Records supplied:
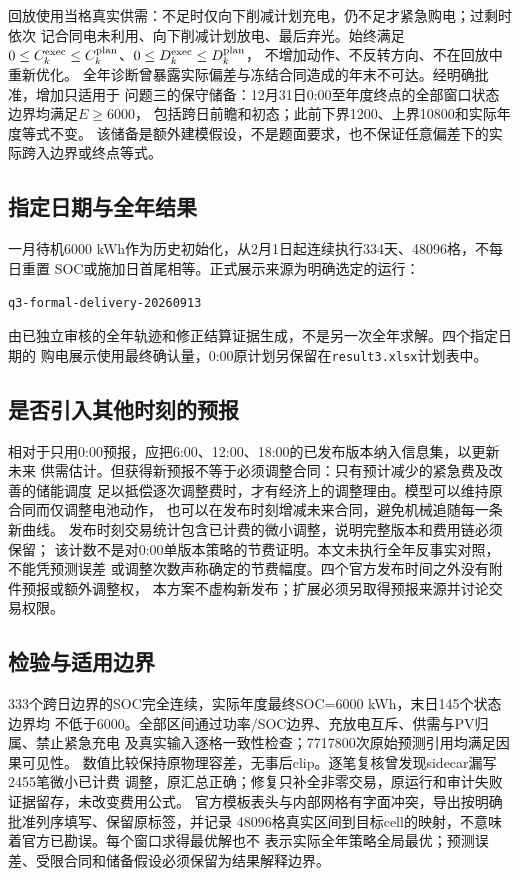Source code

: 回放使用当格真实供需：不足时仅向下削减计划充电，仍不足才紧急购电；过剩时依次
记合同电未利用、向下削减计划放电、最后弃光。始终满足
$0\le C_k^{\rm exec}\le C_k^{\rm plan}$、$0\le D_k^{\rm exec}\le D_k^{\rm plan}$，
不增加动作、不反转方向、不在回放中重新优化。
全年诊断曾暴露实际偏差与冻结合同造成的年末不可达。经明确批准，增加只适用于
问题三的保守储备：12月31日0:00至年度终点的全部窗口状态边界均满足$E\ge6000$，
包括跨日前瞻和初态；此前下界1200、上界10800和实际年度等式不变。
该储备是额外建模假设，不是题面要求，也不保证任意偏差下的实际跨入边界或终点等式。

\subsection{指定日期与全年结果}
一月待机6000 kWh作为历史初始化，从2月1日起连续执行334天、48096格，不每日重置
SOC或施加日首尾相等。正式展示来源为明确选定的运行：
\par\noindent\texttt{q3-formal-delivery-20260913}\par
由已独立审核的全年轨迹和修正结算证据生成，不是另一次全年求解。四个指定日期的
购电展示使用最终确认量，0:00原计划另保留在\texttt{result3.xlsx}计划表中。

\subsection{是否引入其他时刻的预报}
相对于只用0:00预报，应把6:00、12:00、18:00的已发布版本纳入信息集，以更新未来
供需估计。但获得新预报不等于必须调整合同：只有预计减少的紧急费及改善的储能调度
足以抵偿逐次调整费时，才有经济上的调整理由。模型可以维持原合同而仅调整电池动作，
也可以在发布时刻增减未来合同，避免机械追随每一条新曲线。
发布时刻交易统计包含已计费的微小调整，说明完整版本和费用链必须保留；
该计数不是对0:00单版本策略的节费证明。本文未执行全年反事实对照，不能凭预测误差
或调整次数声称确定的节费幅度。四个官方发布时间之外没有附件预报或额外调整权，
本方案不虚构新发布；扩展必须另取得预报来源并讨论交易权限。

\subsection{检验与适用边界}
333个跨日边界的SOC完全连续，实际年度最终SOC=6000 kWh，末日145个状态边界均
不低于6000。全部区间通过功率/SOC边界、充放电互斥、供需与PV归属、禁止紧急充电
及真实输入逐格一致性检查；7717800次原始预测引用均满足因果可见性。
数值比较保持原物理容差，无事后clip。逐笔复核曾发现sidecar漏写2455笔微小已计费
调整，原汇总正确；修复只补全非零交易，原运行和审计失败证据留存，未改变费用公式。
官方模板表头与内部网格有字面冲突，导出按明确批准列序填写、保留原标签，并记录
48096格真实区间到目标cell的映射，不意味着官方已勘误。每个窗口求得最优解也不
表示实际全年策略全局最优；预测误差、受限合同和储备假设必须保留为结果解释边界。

* * *

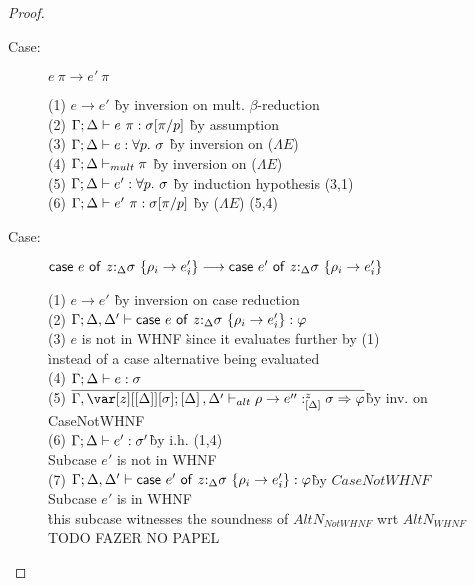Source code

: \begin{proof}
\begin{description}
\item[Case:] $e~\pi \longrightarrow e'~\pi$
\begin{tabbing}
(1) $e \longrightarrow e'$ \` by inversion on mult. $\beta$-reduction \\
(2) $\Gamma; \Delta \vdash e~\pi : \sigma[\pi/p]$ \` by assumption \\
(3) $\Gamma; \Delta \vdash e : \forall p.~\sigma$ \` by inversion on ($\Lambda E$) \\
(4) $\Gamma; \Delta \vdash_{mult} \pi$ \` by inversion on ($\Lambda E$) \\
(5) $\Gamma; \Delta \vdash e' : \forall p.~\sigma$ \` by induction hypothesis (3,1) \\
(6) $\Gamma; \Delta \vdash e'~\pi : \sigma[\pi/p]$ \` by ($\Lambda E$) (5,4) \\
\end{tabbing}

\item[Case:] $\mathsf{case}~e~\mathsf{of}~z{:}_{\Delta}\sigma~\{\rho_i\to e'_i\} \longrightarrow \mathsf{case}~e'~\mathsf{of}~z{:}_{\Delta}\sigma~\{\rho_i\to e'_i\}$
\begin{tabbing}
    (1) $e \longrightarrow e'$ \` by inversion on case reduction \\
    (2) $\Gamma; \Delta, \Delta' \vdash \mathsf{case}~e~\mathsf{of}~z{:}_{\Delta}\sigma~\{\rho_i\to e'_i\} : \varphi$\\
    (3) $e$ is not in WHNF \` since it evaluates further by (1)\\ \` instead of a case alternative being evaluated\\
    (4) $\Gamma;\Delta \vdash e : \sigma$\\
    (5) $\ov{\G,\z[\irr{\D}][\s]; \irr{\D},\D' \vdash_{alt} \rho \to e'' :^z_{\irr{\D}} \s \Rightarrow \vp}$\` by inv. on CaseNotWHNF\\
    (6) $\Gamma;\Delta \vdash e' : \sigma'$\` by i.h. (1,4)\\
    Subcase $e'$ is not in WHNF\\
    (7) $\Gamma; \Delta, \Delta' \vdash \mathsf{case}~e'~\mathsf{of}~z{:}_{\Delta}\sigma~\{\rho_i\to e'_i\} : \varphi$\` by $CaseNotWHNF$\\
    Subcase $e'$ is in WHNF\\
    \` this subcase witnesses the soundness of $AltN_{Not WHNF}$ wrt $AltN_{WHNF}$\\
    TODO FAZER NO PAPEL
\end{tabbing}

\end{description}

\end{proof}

* * *

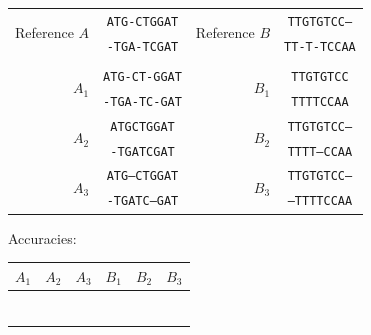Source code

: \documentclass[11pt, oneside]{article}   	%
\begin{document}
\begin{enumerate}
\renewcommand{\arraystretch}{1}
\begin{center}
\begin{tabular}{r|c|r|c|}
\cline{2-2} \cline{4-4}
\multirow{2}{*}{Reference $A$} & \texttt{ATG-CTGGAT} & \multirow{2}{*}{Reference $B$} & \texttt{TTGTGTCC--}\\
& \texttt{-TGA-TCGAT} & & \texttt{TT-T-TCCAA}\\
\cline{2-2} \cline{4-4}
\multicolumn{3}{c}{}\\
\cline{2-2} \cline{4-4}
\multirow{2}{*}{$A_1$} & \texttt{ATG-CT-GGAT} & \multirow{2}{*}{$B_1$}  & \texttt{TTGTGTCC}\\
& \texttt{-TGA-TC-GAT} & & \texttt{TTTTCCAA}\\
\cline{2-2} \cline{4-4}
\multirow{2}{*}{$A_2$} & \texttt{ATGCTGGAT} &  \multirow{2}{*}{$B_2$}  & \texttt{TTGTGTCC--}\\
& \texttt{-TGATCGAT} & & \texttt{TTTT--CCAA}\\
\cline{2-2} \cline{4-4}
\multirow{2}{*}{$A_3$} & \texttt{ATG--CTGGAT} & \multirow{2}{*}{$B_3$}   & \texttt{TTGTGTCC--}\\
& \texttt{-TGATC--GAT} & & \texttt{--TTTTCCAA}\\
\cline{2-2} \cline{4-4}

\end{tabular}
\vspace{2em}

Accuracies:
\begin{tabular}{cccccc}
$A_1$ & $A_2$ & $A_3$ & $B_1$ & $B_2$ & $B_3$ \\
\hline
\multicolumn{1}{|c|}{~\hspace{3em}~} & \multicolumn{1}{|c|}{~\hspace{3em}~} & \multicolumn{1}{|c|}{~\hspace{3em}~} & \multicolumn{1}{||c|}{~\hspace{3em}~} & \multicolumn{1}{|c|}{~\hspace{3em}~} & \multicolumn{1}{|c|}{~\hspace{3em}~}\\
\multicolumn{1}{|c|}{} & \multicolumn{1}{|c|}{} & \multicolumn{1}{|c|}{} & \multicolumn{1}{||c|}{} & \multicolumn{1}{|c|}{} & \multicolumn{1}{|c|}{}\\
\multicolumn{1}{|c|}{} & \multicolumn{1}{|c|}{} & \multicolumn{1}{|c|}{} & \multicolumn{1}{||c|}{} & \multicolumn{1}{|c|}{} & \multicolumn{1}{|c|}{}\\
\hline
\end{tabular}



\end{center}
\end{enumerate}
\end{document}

Description of the task:
Print exactly the lines above, between the one holding "mult. $\beta$-reduction \\" and the one holding "case reduction \\", inclusive, and nothing besides.

Response for this exercise:
(1) $e \longrightarrow e'$ \` by inversion on mult. $\beta$-reduction \\
(2) $\Gamma; \Delta \vdash e~\pi : \sigma[\pi/p]$ \` by assumption \\
(3) $\Gamma; \Delta \vdash e : \forall p.~\sigma$ \` by inversion on ($\Lambda E$) \\
(4) $\Gamma; \Delta \vdash_{mult} \pi$ \` by inversion on ($\Lambda E$) \\
(5) $\Gamma; \Delta \vdash e' : \forall p.~\sigma$ \` by induction hypothesis (3,1) \\
(6) $\Gamma; \Delta \vdash e'~\pi : \sigma[\pi/p]$ \` by ($\Lambda E$) (5,4) \\
\end{tabbing}

\item[Case:] $\mathsf{case}~e~\mathsf{of}~z{:}_{\Delta}\sigma~\{\rho_i\to e'_i\} \longrightarrow \mathsf{case}~e'~\mathsf{of}~z{:}_{\Delta}\sigma~\{\rho_i\to e'_i\}$
\begin{tabbing}
    (1) $e \longrightarrow e'$ \` by inversion on case reduction \\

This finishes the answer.